Alarmed by the persistent and large US trade deficit vis-à-vis China and the rapidly swelling Chinese foreign exchange reserves, influential US policymakers are urging the Chinese authorities to allow a substantial appreciation of the Renminbi (RMB). This paper establishes that the arguments advanced to this effect are quite weak, as they overlook salient features of the present international economy and of China’s financial system. Indeed, the record growth of China’s exports to the US stems largely from joint ventures and affiliates of multinational enterprises; exports attributed to China usually contain a large percentage of imported components with modest value-added attributed to China itself and – indeed, the Chinese export portfolio is in the process of being significantly upgraded. Neither are the gigantic foreign exchange reserves primarily linked to the modest surpluses of exports over imports of China, but they are fed by these large net inward direct investments; and, in recent years, by ‘hot money’ which sneaks into China, notwithstanding the non-convertibility of capital flows. Thus, a moderate appreciation of the RMB would not equilibrate the bilateral trade flows or remedy current account imbalances. On the other hand, the shift in China’s growth strategy – away from export maximisation towards strengthening consumption in the vast interior – is likely to gradually bring about more balance, while appreciating the RMB in the process. There are also recent signs of easing of Chinese restrictions on international financial transactions.Good stuff. Be sure to read the whole thing here. It provides another much-needed counterweight to the seemingly endless supply of misinformation and misunderstanding out there about China and trade deficits.

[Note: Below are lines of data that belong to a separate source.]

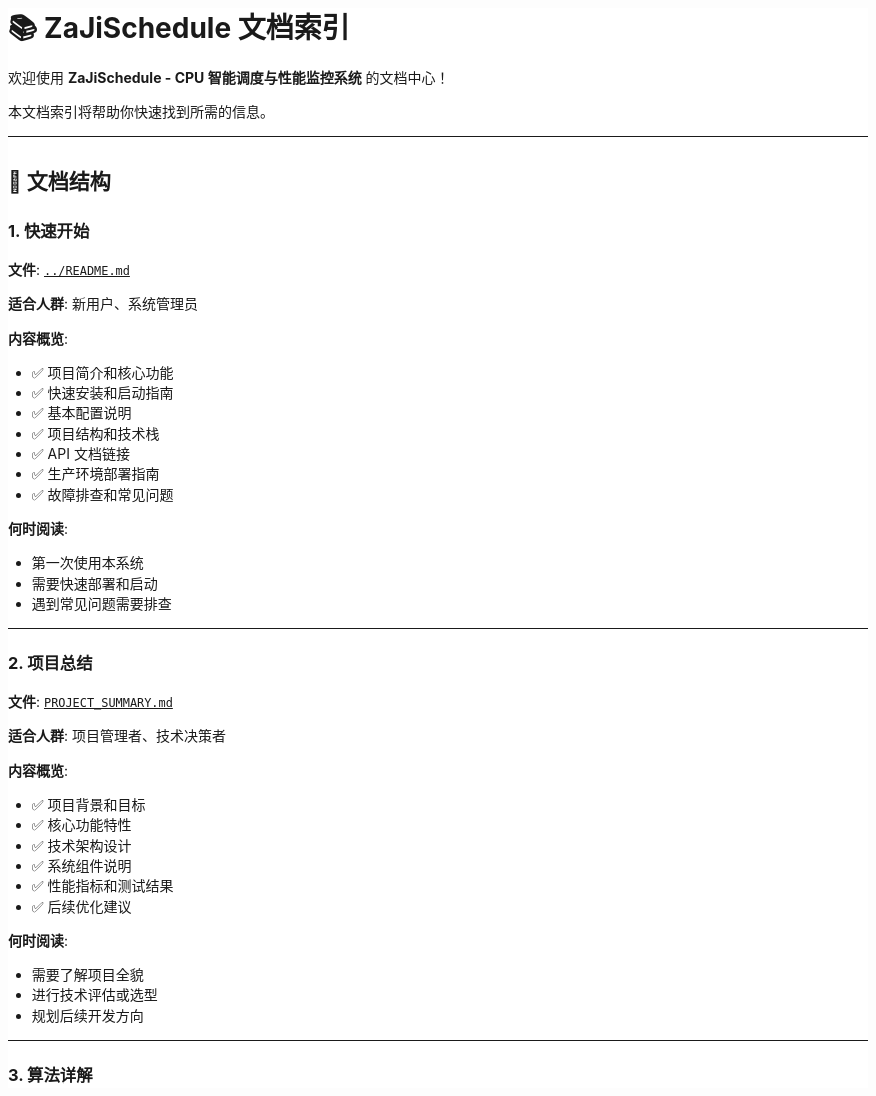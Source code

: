 # 📚 ZaJiSchedule 文档索引

欢迎使用 **ZaJiSchedule - CPU 智能调度与性能监控系统** 的文档中心！

本文档索引将帮助你快速找到所需的信息。

---

## 📖 文档结构

### 1. 快速开始

**文件**: [`../README.md`](../README.md)

**适合人群**: 新用户、系统管理员

**内容概览**:
- ✅ 项目简介和核心功能
- ✅ 快速安装和启动指南
- ✅ 基本配置说明
- ✅ 项目结构和技术栈
- ✅ API 文档链接
- ✅ 生产环境部署指南
- ✅ 故障排查和常见问题

**何时阅读**:
- 第一次使用本系统
- 需要快速部署和启动
- 遇到常见问题需要排查

---

### 2. 项目总结

**文件**: [`PROJECT_SUMMARY.md`](PROJECT_SUMMARY.md)

**适合人群**: 项目管理者、技术决策者

**内容概览**:
- ✅ 项目背景和目标
- ✅ 核心功能特性
- ✅ 技术架构设计
- ✅ 系统组件说明
- ✅ 性能指标和测试结果
- ✅ 后续优化建议

**何时阅读**:
- 需要了解项目全貌
- 进行技术评估或选型
- 规划后续开发方向

---

### 3. 算法详解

Speaking of which, today's news that the US-China trade deficit reached an all-time high in 2010 was met with the usual (and ridiculous) media and politico frothing. As I've noted here innumerable times, all of that froth relies on the same old - and repeatedly debunked - conventional wisdom that a trade deficit is some sort of harbinger of economic doom, and that bilateral trade balances are accurate barometers of national and international trade policies. (Dan Griswold adds a little more commentary on these points today.) And, of course, it doesn't take a brilliant economist - or even a dumb trade lawyer like me - to notice that the significant expansion of the US trade deficit between 2009 and 2010 coincided quite nicely with - hey, look at that! - the significant increase in annual GDP growth between those same years (2009 at 0.2% vs. 2010 at 2.8%).
So here's a crazy idea. Maybe it's time for media frothers to drop the obviously-wrong conventional wisdom and open their eyes for a change. Heck, maybe they could, oh I don't know, read stuff like the new ECIPE study - or any of the myriad others like it - and actually learn something about our fascinating 21st century global economy and the silly politicians who can't - or choose not to - comprehend it.